#### Work order:
Give again, word for word, every line below from the one that has "traceless matrices. Hence" through the one that has "not be confused", both included, and no others.

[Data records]

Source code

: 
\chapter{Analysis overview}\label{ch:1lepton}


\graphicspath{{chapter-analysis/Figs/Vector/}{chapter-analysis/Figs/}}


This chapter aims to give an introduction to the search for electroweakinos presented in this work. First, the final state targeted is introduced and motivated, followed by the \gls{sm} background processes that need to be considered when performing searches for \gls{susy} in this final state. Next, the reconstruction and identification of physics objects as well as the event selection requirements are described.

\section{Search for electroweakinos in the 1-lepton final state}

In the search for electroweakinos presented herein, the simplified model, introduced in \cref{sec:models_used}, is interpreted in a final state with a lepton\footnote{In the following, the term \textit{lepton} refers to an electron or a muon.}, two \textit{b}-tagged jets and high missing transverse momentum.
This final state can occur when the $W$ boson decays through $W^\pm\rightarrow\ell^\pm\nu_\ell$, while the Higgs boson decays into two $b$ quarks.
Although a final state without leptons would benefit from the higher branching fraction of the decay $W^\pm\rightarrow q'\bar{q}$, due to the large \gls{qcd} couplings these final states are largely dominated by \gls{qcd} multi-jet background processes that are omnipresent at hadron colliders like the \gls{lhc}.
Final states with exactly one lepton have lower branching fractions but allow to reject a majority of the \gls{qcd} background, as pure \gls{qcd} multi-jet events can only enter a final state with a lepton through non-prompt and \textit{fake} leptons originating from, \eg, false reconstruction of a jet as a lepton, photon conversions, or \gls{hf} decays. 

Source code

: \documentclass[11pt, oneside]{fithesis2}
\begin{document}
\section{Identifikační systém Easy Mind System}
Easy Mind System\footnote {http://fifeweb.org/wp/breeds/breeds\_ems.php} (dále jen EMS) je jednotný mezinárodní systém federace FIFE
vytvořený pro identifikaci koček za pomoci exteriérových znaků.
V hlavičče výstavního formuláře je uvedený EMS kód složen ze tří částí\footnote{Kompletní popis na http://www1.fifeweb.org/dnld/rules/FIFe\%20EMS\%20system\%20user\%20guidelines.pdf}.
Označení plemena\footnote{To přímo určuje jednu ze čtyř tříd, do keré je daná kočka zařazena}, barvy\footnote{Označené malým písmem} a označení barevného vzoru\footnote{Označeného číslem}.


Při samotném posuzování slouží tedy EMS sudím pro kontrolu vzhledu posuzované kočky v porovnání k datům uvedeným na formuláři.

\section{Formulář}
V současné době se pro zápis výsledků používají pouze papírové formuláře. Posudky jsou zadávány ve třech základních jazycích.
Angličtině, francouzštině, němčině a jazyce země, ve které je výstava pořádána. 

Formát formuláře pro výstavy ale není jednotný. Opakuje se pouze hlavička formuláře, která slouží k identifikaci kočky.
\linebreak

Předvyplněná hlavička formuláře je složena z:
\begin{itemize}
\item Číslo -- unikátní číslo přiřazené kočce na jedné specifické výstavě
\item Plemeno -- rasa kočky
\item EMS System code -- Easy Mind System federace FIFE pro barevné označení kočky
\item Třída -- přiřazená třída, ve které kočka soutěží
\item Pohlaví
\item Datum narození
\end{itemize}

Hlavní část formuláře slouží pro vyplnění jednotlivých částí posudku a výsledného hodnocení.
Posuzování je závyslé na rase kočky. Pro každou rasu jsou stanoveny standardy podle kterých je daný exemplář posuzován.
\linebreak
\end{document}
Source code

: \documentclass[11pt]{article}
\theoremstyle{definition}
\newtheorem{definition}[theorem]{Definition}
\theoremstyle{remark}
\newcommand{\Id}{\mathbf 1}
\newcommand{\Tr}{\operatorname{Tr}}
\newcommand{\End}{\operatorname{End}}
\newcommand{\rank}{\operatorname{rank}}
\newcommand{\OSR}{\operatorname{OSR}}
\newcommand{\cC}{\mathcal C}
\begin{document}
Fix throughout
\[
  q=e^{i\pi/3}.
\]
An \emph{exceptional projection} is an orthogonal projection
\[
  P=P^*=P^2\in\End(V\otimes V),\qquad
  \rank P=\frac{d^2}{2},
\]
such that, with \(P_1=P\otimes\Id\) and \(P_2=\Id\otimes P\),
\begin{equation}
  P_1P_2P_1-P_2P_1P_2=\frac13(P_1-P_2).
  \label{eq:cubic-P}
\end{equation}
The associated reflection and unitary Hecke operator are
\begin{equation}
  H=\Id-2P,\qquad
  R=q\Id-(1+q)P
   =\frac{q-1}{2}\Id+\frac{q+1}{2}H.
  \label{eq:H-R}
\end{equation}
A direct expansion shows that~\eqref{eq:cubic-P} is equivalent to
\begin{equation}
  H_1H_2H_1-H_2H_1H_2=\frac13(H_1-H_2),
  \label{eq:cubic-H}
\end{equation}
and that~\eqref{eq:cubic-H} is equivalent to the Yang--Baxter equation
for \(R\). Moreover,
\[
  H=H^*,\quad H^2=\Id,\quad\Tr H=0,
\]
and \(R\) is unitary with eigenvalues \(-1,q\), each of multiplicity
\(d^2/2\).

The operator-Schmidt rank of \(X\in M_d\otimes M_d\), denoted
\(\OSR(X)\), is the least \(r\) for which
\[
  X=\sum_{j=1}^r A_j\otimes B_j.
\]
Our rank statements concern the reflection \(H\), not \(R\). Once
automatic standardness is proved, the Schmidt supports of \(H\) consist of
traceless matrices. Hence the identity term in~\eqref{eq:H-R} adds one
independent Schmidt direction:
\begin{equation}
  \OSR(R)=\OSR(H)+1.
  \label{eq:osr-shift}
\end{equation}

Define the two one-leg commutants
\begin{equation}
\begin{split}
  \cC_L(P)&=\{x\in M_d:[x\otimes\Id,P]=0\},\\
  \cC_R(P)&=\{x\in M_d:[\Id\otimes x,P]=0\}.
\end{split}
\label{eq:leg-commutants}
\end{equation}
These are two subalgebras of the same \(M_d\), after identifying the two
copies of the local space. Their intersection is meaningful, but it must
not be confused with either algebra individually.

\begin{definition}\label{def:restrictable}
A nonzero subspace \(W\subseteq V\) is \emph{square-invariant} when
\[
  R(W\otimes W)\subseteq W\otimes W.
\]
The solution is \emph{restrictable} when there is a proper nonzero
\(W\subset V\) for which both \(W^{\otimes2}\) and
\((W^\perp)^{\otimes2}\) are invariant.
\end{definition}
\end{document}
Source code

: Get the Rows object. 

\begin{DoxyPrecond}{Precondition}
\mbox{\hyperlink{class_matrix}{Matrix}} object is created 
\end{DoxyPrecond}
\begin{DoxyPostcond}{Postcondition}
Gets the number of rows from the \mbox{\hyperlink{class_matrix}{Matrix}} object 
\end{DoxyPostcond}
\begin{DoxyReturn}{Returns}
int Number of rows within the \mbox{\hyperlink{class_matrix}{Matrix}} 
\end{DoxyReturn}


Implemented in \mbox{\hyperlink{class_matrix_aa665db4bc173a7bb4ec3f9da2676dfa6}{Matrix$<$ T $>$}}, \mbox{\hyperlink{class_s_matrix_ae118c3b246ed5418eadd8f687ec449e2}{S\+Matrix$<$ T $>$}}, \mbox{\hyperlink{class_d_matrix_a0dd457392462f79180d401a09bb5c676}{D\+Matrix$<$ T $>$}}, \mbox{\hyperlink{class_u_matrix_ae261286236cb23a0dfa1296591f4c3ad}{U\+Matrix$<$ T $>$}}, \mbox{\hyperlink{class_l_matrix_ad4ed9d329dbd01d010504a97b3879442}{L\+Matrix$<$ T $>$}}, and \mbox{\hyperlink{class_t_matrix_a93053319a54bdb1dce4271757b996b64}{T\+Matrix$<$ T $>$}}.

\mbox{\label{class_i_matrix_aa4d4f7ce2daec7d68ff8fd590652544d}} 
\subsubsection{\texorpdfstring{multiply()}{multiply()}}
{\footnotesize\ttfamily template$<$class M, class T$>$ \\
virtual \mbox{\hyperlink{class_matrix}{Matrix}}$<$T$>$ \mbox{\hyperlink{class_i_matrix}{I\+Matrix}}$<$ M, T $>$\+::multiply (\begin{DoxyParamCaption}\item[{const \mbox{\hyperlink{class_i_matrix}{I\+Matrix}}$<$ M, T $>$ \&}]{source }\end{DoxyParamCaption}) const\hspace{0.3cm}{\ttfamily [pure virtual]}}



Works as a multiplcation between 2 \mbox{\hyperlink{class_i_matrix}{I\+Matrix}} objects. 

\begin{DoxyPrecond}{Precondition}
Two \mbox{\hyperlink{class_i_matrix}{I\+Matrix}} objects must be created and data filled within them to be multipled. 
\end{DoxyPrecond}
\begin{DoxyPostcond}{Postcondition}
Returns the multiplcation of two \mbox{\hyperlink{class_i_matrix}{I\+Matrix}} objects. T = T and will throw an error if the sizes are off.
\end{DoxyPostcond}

#### Result of this task:
traceless matrices. Hence the identity term in~\eqref{eq:H-R} adds one
independent Schmidt direction:
\begin{equation}
  \OSR(R)=\OSR(H)+1.
  \label{eq:osr-shift}
\end{equation}

Define the two one-leg commutants
\begin{equation}
\begin{split}
  \cC_L(P)&=\{x\in M_d:[x\otimes\Id,P]=0\},\\
  \cC_R(P)&=\{x\in M_d:[\Id\otimes x,P]=0\}.
\end{split}
\label{eq:leg-commutants}
\end{equation}
These are two subalgebras of the same \(M_d\), after identifying the two
copies of the local space. Their intersection is meaningful, but it must
not be confused with either algebra individually.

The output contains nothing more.